_What is being asked:_
What is needed here is every line of the records that includes "images".
[[ Supplied material, beginning ]]
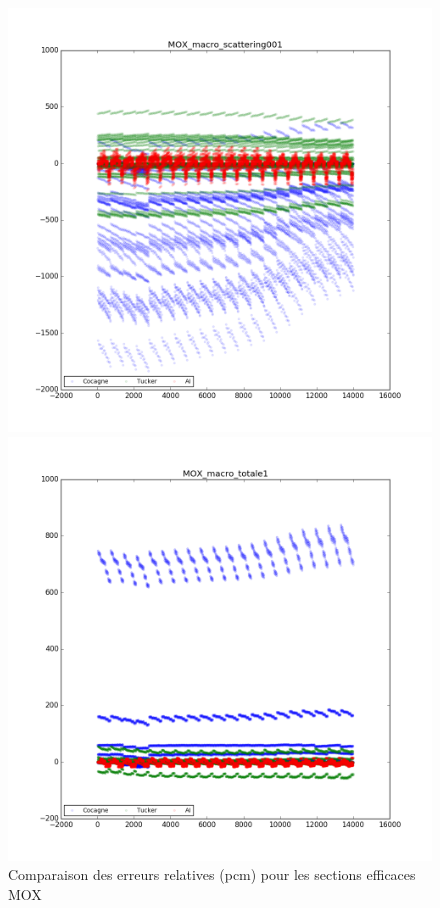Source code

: \begin{center}
\begin{figure}[h]
\begin{minipage}[b]{0.5\linewidth}
   \end{minipage}
	 \begin{minipage}[b]{0.5\linewidth}
			\centering \includegraphics[scale=0.3]{images/MOX/MOX_macro_scattering001.png}
	 \end{minipage}
	 \begin{minipage}[b]{0.5\linewidth}
			\centering \includegraphics[scale=0.3]{images/MOX/MOX_macro_totale1.png}
	 \end{minipage}
	 \caption{Comparaison des erreurs relatives (pcm) pour les sections efficaces MOX}
\end{figure}


\end{center}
[[ Supplied material, end ]]
_Result of the task:_
			\centering \includegraphics[scale=0.3]{images/MOX/MOX_macro_scattering001.png}
			\centering \includegraphics[scale=0.3]{images/MOX/MOX_macro_totale1.png}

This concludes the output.